As former diplomats we are deeply concerned that Australia’s key strategic and economic interests are at risk because of our failure to date, to commit to a target of net zero emissions by 2050. This lack of commitment is particularly concerning to those regional partners for whom climate change already poses a clear existential threat. The United States and other key partners in Europe and around the globe are increasingly voicing concerns that Australia is not pulling its weight on climate action. Australia’s inertia on commitments undermines our credibility as a regional partner; it undermines our reliability in the minds of our strategic allies; and it will cost us dearly as trading partners seek to impose carbon tariffs on imports of our goods and services.
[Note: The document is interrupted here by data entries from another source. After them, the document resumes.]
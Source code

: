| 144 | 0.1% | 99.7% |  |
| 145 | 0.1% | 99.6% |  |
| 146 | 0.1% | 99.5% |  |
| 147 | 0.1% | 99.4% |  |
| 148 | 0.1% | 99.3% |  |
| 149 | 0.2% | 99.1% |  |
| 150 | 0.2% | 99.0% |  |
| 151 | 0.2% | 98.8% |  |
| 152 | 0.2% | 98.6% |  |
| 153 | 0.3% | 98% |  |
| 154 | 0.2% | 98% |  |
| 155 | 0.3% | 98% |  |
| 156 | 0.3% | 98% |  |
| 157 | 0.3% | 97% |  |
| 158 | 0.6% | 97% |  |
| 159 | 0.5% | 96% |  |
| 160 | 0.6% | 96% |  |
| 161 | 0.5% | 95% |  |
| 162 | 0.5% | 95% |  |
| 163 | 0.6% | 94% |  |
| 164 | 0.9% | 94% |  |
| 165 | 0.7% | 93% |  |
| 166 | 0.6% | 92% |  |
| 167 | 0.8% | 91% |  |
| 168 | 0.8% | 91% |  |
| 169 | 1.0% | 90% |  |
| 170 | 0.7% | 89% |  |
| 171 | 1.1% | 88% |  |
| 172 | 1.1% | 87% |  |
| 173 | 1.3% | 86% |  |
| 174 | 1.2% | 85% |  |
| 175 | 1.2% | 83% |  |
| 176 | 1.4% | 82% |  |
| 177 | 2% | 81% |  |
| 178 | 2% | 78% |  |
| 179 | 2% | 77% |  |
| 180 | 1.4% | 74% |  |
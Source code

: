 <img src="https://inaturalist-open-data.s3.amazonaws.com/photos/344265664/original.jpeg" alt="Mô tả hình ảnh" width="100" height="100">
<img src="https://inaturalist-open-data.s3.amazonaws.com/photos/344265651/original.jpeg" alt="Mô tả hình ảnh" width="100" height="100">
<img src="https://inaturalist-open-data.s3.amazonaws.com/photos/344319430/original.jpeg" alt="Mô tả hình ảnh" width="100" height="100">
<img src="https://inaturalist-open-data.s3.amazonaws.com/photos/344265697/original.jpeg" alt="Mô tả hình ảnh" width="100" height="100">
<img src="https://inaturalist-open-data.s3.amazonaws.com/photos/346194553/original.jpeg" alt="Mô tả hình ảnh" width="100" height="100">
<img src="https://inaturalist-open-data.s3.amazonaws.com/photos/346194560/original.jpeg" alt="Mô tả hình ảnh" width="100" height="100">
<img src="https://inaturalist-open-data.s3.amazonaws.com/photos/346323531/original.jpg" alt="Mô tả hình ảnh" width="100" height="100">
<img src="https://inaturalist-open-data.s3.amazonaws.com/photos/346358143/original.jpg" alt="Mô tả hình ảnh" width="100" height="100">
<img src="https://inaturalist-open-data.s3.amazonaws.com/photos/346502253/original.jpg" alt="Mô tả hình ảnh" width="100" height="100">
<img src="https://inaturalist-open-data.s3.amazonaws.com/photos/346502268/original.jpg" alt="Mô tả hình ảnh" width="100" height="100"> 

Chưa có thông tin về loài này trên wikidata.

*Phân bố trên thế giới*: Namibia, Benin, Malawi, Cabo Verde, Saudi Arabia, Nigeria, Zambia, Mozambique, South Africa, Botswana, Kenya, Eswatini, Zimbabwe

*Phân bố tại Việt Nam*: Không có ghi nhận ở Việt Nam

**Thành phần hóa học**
We fear this inertia will undermine many of the strong international relationships we have built up over decades.

Actions, plans and policies are of course vitally important, but without a commitment to targets at the highest levels of government, no-one will believe that we are serious about pulling our weight on reducing emissions of CO2 and other greenhouse gases. According to a recent climate poll by the Australian Conservation Foundation, a majority of voters across Australia and a majority in all federal electorates – including where coal and gas are key economic sectors – are now demanding action on climate change. And a clear commitment by Australia to targets would be welcomed by our neighbours and partners and would encourage greater investment in renewable energy and new green industrial processes.
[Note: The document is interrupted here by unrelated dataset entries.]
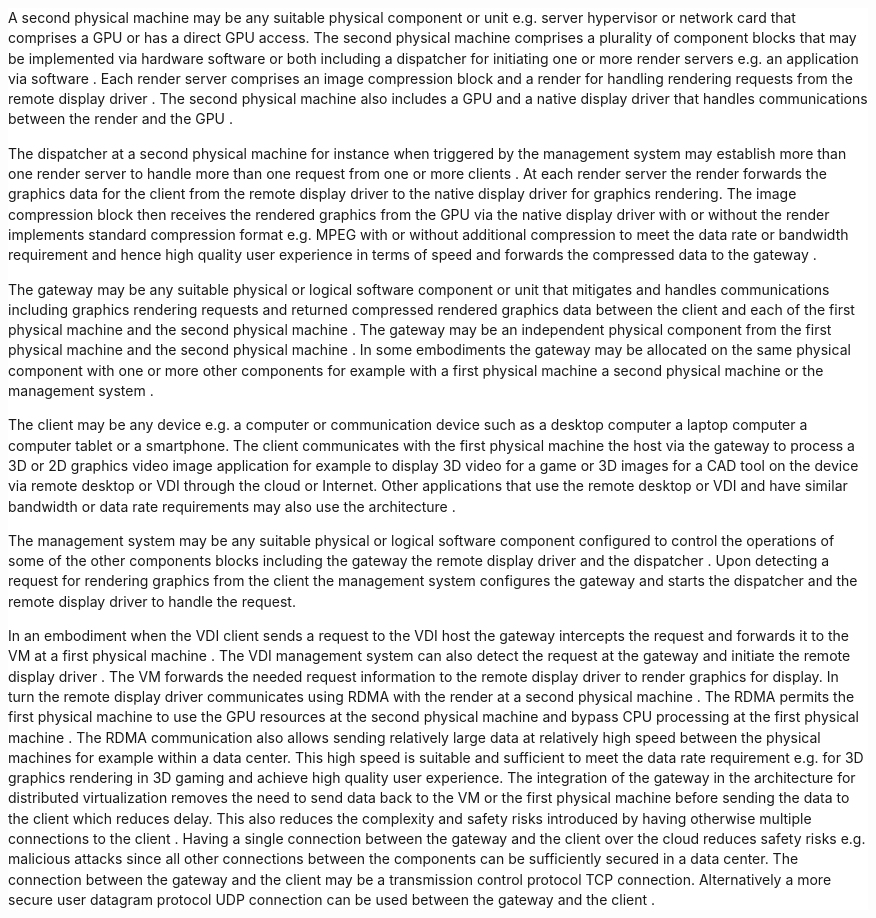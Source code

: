 A second physical machine may be any suitable physical component or unit e.g. server hypervisor or network card that comprises a GPU or has a direct GPU access. The second physical machine comprises a plurality of component blocks that may be implemented via hardware software or both including a dispatcher for initiating one or more render servers e.g. an application via software . Each render server comprises an image compression block and a render for handling rendering requests from the remote display driver . The second physical machine also includes a GPU and a native display driver that handles communications between the render and the GPU .

The dispatcher at a second physical machine for instance when triggered by the management system may establish more than one render server to handle more than one request from one or more clients . At each render server the render forwards the graphics data for the client from the remote display driver to the native display driver for graphics rendering. The image compression block then receives the rendered graphics from the GPU via the native display driver with or without the render implements standard compression format e.g. MPEG with or without additional compression to meet the data rate or bandwidth requirement and hence high quality user experience in terms of speed and forwards the compressed data to the gateway .

The gateway may be any suitable physical or logical software component or unit that mitigates and handles communications including graphics rendering requests and returned compressed rendered graphics data between the client and each of the first physical machine and the second physical machine . The gateway may be an independent physical component from the first physical machine and the second physical machine . In some embodiments the gateway may be allocated on the same physical component with one or more other components for example with a first physical machine a second physical machine or the management system .

The client may be any device e.g. a computer or communication device such as a desktop computer a laptop computer a computer tablet or a smartphone. The client communicates with the first physical machine the host via the gateway to process a 3D or 2D graphics video image application for example to display 3D video for a game or 3D images for a CAD tool on the device via remote desktop or VDI through the cloud or Internet. Other applications that use the remote desktop or VDI and have similar bandwidth or data rate requirements may also use the architecture .

The management system may be any suitable physical or logical software component configured to control the operations of some of the other components blocks including the gateway the remote display driver and the dispatcher . Upon detecting a request for rendering graphics from the client the management system configures the gateway and starts the dispatcher and the remote display driver to handle the request.

In an embodiment when the VDI client sends a request to the VDI host the gateway intercepts the request and forwards it to the VM at a first physical machine . The VDI management system can also detect the request at the gateway and initiate the remote display driver . The VM forwards the needed request information to the remote display driver to render graphics for display. In turn the remote display driver communicates using RDMA with the render at a second physical machine . The RDMA permits the first physical machine to use the GPU resources at the second physical machine and bypass CPU processing at the first physical machine . The RDMA communication also allows sending relatively large data at relatively high speed between the physical machines for example within a data center. This high speed is suitable and sufficient to meet the data rate requirement e.g. for 3D graphics rendering in 3D gaming and achieve high quality user experience. The integration of the gateway in the architecture for distributed virtualization removes the need to send data back to the VM or the first physical machine before sending the data to the client which reduces delay. This also reduces the complexity and safety risks introduced by having otherwise multiple connections to the client . Having a single connection between the gateway and the client over the cloud reduces safety risks e.g. malicious attacks since all other connections between the components can be sufficiently secured in a data center. The connection between the gateway and the client may be a transmission control protocol TCP connection. Alternatively a more secure user datagram protocol UDP connection can be used between the gateway and the client .
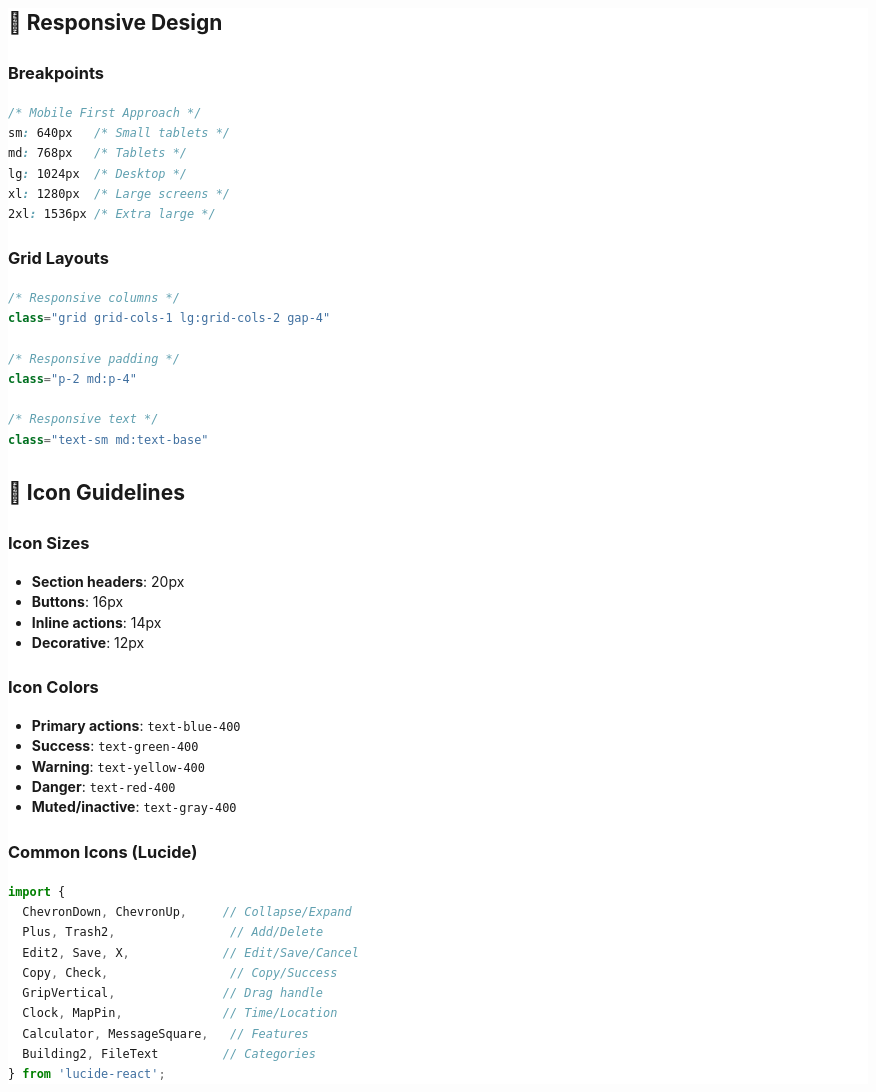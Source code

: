## 📱 Responsive Design

### Breakpoints
```css
/* Mobile First Approach */
sm: 640px   /* Small tablets */
md: 768px   /* Tablets */
lg: 1024px  /* Desktop */
xl: 1280px  /* Large screens */
2xl: 1536px /* Extra large */
```

### Grid Layouts
```jsx
/* Responsive columns */
class="grid grid-cols-1 lg:grid-cols-2 gap-4"

/* Responsive padding */
class="p-2 md:p-4"

/* Responsive text */
class="text-sm md:text-base"
```

## 🎯 Icon Guidelines

### Icon Sizes
- **Section headers**: 20px
- **Buttons**: 16px
- **Inline actions**: 14px
- **Decorative**: 12px

### Icon Colors
- **Primary actions**: `text-blue-400`
- **Success**: `text-green-400`
- **Warning**: `text-yellow-400`
- **Danger**: `text-red-400`
- **Muted/inactive**: `text-gray-400`

### Common Icons (Lucide)
```jsx
import { 
  ChevronDown, ChevronUp,     // Collapse/Expand
  Plus, Trash2,                // Add/Delete
  Edit2, Save, X,             // Edit/Save/Cancel
  Copy, Check,                 // Copy/Success
  GripVertical,               // Drag handle
  Clock, MapPin,              // Time/Location
  Calculator, MessageSquare,   // Features
  Building2, FileText         // Categories
} from 'lucide-react';
```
We know that Australia can benefit from responding more ambitiously to climate change. As we transition to a green economy, we can also support our regional partners in their transitions, to our mutual benefit. Australia has the resources to become a major clean energy exporter, and many private investors are already looking at these opportunities which can also generate enormous employment benefits, particularly for regional communities. Australia also has a proud tradition of building effective coalitions to solve regional and global problems, and we can continue that tradition if we take a pro-active approach on climate action; and in cooperation with our Indo- Pacific partners, we can build a stronger, greener, clean energy region.
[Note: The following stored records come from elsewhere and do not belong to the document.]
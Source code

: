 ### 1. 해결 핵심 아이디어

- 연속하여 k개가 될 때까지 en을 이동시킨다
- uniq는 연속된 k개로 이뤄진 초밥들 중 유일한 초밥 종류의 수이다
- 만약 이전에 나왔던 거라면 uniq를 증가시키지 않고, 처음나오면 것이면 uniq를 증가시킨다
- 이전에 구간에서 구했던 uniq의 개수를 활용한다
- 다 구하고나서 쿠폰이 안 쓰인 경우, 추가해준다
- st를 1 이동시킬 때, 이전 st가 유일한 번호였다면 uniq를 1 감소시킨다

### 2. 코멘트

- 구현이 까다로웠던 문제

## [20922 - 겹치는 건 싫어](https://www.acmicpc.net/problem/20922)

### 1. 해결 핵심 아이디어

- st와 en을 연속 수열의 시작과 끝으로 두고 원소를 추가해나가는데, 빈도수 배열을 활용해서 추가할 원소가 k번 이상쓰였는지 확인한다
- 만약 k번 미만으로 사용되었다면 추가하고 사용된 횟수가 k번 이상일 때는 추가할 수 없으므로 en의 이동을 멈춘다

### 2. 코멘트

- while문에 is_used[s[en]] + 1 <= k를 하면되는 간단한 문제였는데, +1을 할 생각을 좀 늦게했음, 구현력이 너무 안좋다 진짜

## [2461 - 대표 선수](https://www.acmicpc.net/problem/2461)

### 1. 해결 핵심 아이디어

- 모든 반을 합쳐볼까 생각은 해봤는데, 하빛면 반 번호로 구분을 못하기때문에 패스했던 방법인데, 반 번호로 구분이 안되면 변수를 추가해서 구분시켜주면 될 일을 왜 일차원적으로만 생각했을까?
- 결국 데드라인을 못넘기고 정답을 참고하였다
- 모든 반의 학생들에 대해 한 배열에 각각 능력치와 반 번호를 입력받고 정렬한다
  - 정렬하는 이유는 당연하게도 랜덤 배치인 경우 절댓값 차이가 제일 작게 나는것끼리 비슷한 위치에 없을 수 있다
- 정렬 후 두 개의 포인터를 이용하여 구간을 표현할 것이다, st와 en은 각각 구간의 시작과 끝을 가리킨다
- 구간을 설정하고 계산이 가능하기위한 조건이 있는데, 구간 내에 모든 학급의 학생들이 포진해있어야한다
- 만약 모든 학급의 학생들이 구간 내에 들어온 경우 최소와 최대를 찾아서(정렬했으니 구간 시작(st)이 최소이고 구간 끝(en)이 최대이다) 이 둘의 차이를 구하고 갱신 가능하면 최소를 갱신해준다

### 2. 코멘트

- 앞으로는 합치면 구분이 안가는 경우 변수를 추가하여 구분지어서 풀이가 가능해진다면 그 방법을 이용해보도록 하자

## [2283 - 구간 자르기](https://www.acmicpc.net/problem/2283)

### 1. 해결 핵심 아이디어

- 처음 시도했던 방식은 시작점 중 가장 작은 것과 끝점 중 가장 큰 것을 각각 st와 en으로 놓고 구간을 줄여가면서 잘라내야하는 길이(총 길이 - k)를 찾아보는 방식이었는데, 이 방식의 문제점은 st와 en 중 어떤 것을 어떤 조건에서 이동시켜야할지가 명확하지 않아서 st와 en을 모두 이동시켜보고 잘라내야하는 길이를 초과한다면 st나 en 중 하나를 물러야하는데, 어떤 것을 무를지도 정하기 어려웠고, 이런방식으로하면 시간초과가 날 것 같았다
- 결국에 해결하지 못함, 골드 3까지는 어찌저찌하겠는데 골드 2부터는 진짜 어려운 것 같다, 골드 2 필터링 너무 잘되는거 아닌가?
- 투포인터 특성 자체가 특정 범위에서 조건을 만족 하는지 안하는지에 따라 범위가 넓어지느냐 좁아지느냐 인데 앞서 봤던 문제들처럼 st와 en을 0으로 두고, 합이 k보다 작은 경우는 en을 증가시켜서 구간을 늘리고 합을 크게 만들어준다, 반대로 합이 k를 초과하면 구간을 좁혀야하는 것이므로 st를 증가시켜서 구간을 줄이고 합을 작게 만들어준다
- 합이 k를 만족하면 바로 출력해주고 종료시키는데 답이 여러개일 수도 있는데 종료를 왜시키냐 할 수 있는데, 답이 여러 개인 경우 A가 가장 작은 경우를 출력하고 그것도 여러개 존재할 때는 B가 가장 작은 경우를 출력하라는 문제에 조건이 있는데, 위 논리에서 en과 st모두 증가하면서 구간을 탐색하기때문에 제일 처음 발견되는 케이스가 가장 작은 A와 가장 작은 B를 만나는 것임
The science of climate change is now incontrovertible, and numerous substantial reports have shown that it is possible to replace fossil fuels with renewable energy over the next decade. The International Energy Agency, in its report Net Zero by 2050, found that beyond projects already committed, no new investment in oil or gas fields or coal mines – or mine extensions – is required. Many of our businesses and communities have already begun the change to power our communities with clean energy. Australia has a wealth of capabilities and resources to rapidly transition our transport, energy and industrial sectors to clean energy and green hydrogen. And we have the know- how and ability to protect and restore our forests, wetlands and mangroves and preserve the beauty and bounty of our great nation for future generations, while continuing to build a prosperous future.

But time is running out for us to catch up with the rest of the world. As former diplomats, we see what is happening around the globe, and it concerns us that Australia is not at the leading edge of international action on climate change.

Therefore, we urge the Government to commit Australia to achieving net zero emissions before 2050, and to make more ambitious nationally determined contributions before 2030, in advance of the UN Climate Change Conference (COP26) in Glasgow in November. We urge all our political leaders to work together on this.